As the world has been in a stand still these past few months, travel and exploration has come to a halt. But sharing culture, music and especially food hasn’t stopped. Recreating food from around the world can be a perfect way to connect to different places. Though some ingredients and dishes may be hard to make with limited resources, almost every country has a dish that can at least be attempted from home. Here are five foods that may be fun to try and taste while waiting to travel the world.
Venezuela – Pastelitos Andinos
Hailing from a region in Venezuela called Los Andes, pastelitos andinos is a pastry or empanada stuffed with meat, rice and cheese. They are made with flour and sugar, meat, rice and can be filled with a variety of different vegetables and spices. The empanadas are typically served at breakfast with coffee or hot chocolate. They are made into circles and deep fried.

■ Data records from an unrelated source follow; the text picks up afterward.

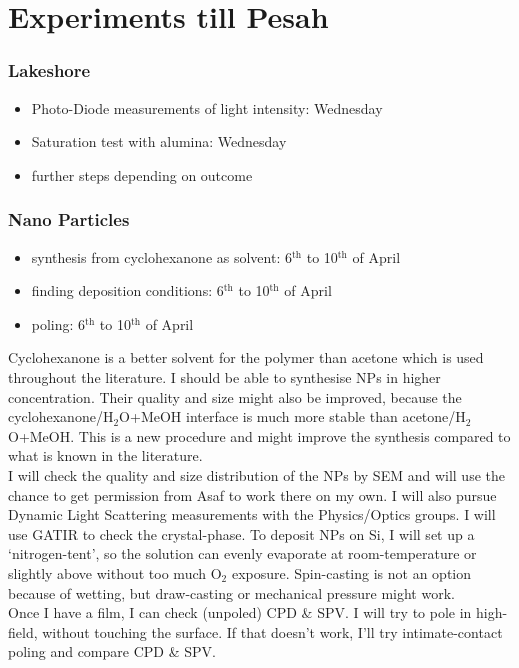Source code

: \documentclass[a4paper,10pt]{article}
\begin{document}
\part*{Experiments till Pesah}
\section*{Lakeshore}
\begin{itemize}
	\item Photo-Diode measurements of light intensity: Wednesday
	\item Saturation test with alumina: Wednesday
	\item further steps depending on outcome
\end{itemize}
\section*{Nano Particles}
\begin{itemize}
	\item synthesis from cyclohexanone as solvent: 6$^{\text{th}}$ to 10$^{\text{th}}$ of April
	\item finding deposition conditions: 6$^{\text{th}}$ to 10$^{\text{th}}$ of April
	\item poling: 6$^{\text{th}}$ to 10$^{\text{th}}$ of April
\end{itemize}
Cyclohexanone is a better solvent for the polymer than acetone which is used throughout the literature. I should be able to synthesise NPs in higher concentration. Their quality and size might also be improved, because the cyclohexanone/H$_2$O+MeOH interface is much more stable than acetone/H$_2$O+MeOH. This is a new procedure and might improve the synthesis compared to what is known in the literature.\\
I will check the quality and size distribution of the NPs by SEM and will use the chance to get permission from Asaf to work  there on my own. I will also pursue Dynamic Light Scattering measurements with the Physics/Optics groups. I will use GATIR to check the crystal-phase. To deposit NPs on Si, I will set up a  \lq{}nitrogen-tent\rq{}, so the solution can evenly evaporate at room-temperature or slightly above without too much O$_2$ exposure. Spin-casting is not an option because of wetting, but draw-casting or mechanical pressure might work.\\ 
Once I have a film, I can check (unpoled) CPD \& SPV. I will try to pole in high-field, without touching the surface. If that doesn\rq{}t work, I\rq{}ll try intimate-contact poling and compare CPD \& SPV.
\end{document}
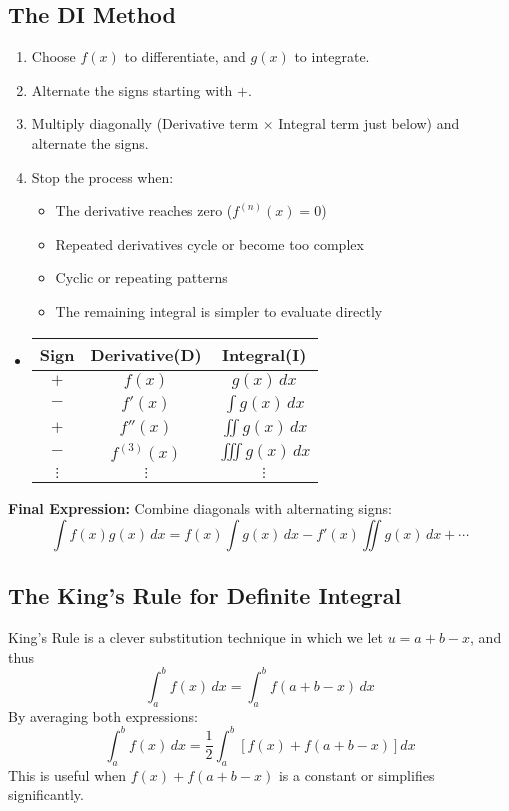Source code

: \documentclass[11pt]{article}
\begin{document}
\subsection{The DI Method}
\begin{enumerate}
    \item Choose $f(x)$ to differentiate, and $g(x)$ to integrate.
    \item Alternate the signs starting with $+$.
    \item Multiply diagonally (Derivative term $\times$ Integral term just below) and alternate the signs.
    \item Stop the process when:
        \begin{itemize}
            \item The derivative reaches zero ($f^{(n)}(x) = 0$)
            \item Repeated derivatives cycle or become too complex
            \item Cyclic or repeating patterns
            \item The remaining integral is simpler to evaluate directly
        \end{itemize}
\end{enumerate}
\begin{itemize}
    \renewcommand{\labelitemi}{~}
    \item 
        \renewcommand{\arraystretch}{2}
        \begin{tabular}{c|c|c}
            \textbf{Sign} & \textbf{Derivative(D)} & \textbf{Integral(I)} \\
            \hline
            $+$ \qquad& $f(x)$         \qquad& $ g(x) \, dx$ \\
            $-$ \qquad& $f'(x)$        \qquad& $\int g(x) \, dx$ \\
            $+$ \qquad& $f''(x)$       \qquad& $\iint g(x) \, dx$ \\
            $-$ \qquad& $f^{(3)}(x)$   \qquad& $\iiint g(x) \, dx$ \\
            $\vdots$ & $\vdots$ & $\vdots$ \\
        \end{tabular}
\end{itemize}
\textbf{Final Expression:} Combine diagonals with alternating signs:
\[
    \int f(x) g(x) \, dx = f(x) \int g(x)\,dx - f'(x) \iint g(x)\,dx + \cdots
\]
\subsection{The King's Rule for Definite Integral}
King's Rule is a clever substitution technique in which we let $u=a+b-x$, and thus
\[
    \boxed{
        \int_a^b f(x)\,dx = \int_a^b f(a + b - x)\,dx
    }
\]By averaging both expressions:
\[
    \int_a^b f(x)\,dx = \frac{1}{2} \int_a^b \left[ f(x) + f(a + b - x) \right] dx
\]This is useful when $f(x) + f(a + b - x)$ is a constant or simplifies significantly.
\end{document}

Historically, the cakes were a peasant dish made from cassava, potatoes, celery and stuffed with cheese or ground meat or chicken, sometimes even sardines. At markets in Venezuela, several people work to make the empanadas. One prepares the dough, one stretches the dough, another cuts and stuffs them and one fries them.
Preparation for pastelitos andinos can be intensive and requires a lot of attention, but serves well as a comfort food on a cold day. Or even a warm spring one.

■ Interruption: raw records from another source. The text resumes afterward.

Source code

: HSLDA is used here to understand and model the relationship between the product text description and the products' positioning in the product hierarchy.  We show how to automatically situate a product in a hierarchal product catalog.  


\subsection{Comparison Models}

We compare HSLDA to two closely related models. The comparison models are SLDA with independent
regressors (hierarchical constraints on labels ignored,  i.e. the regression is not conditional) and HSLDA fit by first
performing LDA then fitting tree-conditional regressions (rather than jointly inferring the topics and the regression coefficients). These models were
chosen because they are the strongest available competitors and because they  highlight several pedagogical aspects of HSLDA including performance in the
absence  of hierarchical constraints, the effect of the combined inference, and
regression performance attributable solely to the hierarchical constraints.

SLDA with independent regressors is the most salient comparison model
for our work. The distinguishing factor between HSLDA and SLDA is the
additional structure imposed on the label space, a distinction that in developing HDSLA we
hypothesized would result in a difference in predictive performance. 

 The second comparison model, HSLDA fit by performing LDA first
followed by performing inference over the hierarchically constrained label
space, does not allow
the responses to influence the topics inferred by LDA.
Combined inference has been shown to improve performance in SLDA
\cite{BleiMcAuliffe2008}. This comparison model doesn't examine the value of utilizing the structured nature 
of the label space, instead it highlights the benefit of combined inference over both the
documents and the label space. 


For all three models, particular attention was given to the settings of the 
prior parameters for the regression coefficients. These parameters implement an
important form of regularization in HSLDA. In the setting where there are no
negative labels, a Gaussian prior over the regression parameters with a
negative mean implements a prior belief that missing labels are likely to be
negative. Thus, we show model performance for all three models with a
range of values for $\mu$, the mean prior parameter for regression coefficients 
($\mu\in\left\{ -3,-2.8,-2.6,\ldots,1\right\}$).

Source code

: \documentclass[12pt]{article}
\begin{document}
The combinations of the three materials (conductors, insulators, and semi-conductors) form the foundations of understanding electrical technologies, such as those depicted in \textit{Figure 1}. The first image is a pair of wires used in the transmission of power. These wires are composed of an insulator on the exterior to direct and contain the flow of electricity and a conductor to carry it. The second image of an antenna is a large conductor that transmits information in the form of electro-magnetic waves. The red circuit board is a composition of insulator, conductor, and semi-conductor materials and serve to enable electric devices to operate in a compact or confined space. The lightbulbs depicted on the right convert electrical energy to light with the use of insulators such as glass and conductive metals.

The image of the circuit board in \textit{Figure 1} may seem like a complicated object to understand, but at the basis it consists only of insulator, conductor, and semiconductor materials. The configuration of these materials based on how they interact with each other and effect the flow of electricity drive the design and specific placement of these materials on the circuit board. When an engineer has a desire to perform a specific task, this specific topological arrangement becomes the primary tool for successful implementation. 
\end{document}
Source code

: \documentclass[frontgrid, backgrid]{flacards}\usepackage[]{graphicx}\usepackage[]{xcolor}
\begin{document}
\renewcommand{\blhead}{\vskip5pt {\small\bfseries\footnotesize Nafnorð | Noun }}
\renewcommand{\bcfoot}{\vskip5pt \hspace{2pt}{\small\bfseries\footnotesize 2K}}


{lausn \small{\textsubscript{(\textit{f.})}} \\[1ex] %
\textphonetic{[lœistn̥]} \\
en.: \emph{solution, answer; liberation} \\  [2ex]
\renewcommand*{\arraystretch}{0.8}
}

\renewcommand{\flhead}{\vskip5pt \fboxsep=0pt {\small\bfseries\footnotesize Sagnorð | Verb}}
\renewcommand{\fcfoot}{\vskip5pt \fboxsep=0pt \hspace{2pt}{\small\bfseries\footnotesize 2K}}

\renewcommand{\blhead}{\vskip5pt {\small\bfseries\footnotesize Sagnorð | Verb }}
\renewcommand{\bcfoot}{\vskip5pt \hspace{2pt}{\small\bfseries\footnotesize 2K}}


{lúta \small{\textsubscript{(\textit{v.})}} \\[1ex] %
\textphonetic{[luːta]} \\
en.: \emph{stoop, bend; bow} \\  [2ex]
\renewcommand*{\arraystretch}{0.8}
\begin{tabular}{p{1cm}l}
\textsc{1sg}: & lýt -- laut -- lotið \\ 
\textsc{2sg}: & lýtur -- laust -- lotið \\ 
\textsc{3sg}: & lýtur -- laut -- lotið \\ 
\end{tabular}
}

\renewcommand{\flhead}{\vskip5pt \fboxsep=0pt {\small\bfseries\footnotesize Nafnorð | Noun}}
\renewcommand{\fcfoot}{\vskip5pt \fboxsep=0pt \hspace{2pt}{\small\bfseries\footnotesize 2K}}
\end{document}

Ghana – Red Red & Fried Plantains
Red Red is a popular Ghanaian street food made with black eyed beans and spiced palm oil. The palm oil so commonly found in the dish turns the stew a bright orange, almost red color, which is where it got its name. Making Red Red is a relatively easy process except for picking through the beans to find imperfect ones. A process which is almost obsolete in the US.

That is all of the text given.